Анне вспомнилась «Песня о конопле», которую она слышала во Франции. Лишь только девушка запела, ее окружили казаки, солдаты и каторжане. Всех поразил контраст между простой, гордой и смелой мелодией и припевом, еще более мрачным, чем «Dies irae»[54].
Анна повторила строфу. Обратив лицо к снежной пустыне, она пела низким контральто. Слова и мотив песни звучали в этой обстановке как-то особенно зловеще…
Весна пришла, и все зазеленело,
В густой листве щебечут стаи птиц,
И птенчики высовывают смело
На божий свет головки из яиц…
А Жак-бедняк опух от голодовки,
Он думает: «Чем суп я посолю?»
Хоть в петлю лезь… Но нету и веревки…
Крестьянин, сей же коноплю!
Хотел бы быть счастливым Жак-бедняга,
С женой вдвоем сидеть у камелька…
Но где ему изведать это благо?
Любовь и счастье — не для бедняка.
Когда ж конец? Довольно плакать вдовам,
Детей своих отдавшим королю!
Для тех, кто нас толкает к войнам новым,
Крестьянин, сей же коноплю!
Строй крепости и тюрьмы, горемыка.
Все отдавай, покорен, словно скот.
Запой теперь, не замок — твой владыка.
Ему — и труд, и кровь твоя, и пот…
Эй, Жак, проснись! Ты слышишь ли, товарищ,
У стен дворцовых возгласы: «Спалю!»?
Там — факелы, там — зарево пожарищ…
Крестьянин, сей же коноплю!
Песню сопровождал свирепый волчий вой. Вдохновленная этим небывалым аккомпанементом, этой необъятной сценой, девушка казалась Валькирией[55], явившейся спустя века сынам севера…
Казаки помешивали остриями пик угли в костре и сосредоточенно слушали. Яркий огонь освещал стоянку, покрытую снегом землю и чернильно-черное небо. Волчьи глаза мерцали вдали, как звезды.
Петровский сошел с повозки, на которой он лежал, не в силах шевельнуться уже второй день. Голос Анны вдохнул в него жизнь. В лагере ссыльных, затерянном среди снежной пустыни и окруженном волками, голос этот вещал о заре нового мира… И Петровский ощутил в себе новые силы.

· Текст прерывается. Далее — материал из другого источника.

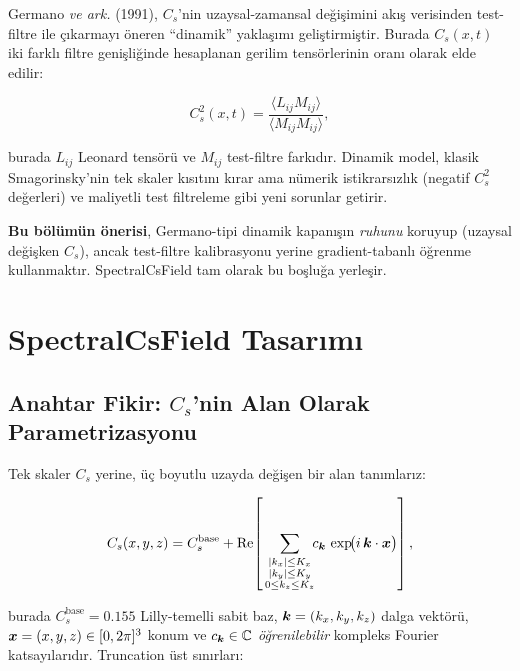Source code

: Germano \emph{ve ark.} (1991), $C_s$'nin uzaysal-zamansal değişimini akış
verisinden test-filtre ile çıkarmayı öneren ``dinamik'' yaklaşımı
geliştirmiştir. Burada $C_s(x,t)$ iki farklı filtre genişliğinde
hesaplanan gerilim tensörlerinin oranı olarak elde edilir:

\begin{equation}
  C_s^{2}(x,t) = \frac{\langle L_{ij} M_{ij}\rangle}{\langle M_{ij} M_{ij}\rangle},
  \label{eq:germano-identity}
\end{equation}

\noindent burada $L_{ij}$ Leonard tensörü ve $M_{ij}$ test-filtre farkıdır.
Dinamik model, klasik Smagorinsky'nin tek skaler kısıtını kırar ama
nümerik istikrarsızlık (negatif $C_s^2$ değerleri) ve maliyetli test
filtreleme gibi yeni sorunlar getirir.

\textbf{Bu bölümün önerisi}, Germano-tipi dinamik kapanışın
\emph{ruhunu} koruyup (uzaysal değişken $C_s$), ancak test-filtre
kalibrasyonu yerine gradient-tabanlı öğrenme kullanmaktır. SpectralCsField
tam olarak bu boşluğa yerleşir.

\section{SpectralCsField Tasarımı}
\label{sec:spectral-cs-design}

\subsection{Anahtar Fikir: $C_s$'nin Alan Olarak Parametrizasyonu}

Tek skaler $C_s$ yerine, üç boyutlu uzayda değişen bir alan tanımlarız:

\begin{equation}
  C_s(x,y,z) = C_s^{\mathrm{base}} + \mathrm{Re}\!\left[\,
                \sum_{\substack{|k_x|\leq K_x \\ |k_y|\leq K_y \\ 0\leq k_z\leq K_z}}\!\!
                c_{\vect{k}}\,\exp\!\bigl(i\,\vect{k}\cdot\vect{x}\bigr)\right],
  \label{eq:spectral-cs-master}
\end{equation}

\noindent burada $C_s^{\mathrm{base}}=0.155$ Lilly-temelli sabit baz, $\vect{k}=
(k_x,k_y,k_z)$ dalga vektörü, $\vect{x}=(x,y,z)\in[0,2\pi]^3$ konum
ve $c_{\vect{k}}\in\mathbb{C}$ \emph{öğrenilebilir} kompleks Fourier
katsayılarıdır. Truncation üst sınırları:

Стая хищников все росла. То один, то другой зверь подбегал совсем близко, словно его посылали на разведку. Белая равнина почернела, столь многочисленна была стая. То было великое переселение волков, выгнанных голодом из логовищ. В памяти сибирских старожилов сохранились рассказы о двух или трех таких нашествиях. Волки направлялись на север; число их все прибывало.
Костры начали гаснуть, запас топлива иссякал. Между тем ни на минуту нельзя было оставаться в темноте, не рискуя быть растерзанными. Встревоженный командир понимал, что пробиться сквозь плотные ряды хищников, окруживших отряд, тоже невозможно.
Несколько волков, подбежавших слишком близко к лошадям, встретили сильные удары копыт. Но все же кольцо вокруг костров суживалось все теснее и теснее.